Given records =
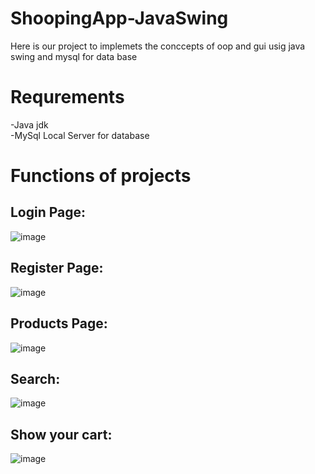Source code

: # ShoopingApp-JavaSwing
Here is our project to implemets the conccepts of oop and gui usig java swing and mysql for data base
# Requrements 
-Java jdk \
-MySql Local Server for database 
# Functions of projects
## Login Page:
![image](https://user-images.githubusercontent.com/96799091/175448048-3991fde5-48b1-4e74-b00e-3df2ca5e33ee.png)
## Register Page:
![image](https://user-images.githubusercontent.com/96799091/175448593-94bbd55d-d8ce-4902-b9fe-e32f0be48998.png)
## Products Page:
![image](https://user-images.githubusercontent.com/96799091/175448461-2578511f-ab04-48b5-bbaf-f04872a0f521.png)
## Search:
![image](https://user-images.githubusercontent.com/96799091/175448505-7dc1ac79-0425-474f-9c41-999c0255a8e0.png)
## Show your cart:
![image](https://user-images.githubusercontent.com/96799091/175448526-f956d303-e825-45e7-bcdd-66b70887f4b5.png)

Work instructions =
Copy exactly the line that contains "## Show your" and all lines after it in the listing above, through the final line, and nothing else.

Task output =
## Show your cart:
![image](https://user-images.githubusercontent.com/96799091/175448526-f956d303-e825-45e7-bcdd-66b70887f4b5.png)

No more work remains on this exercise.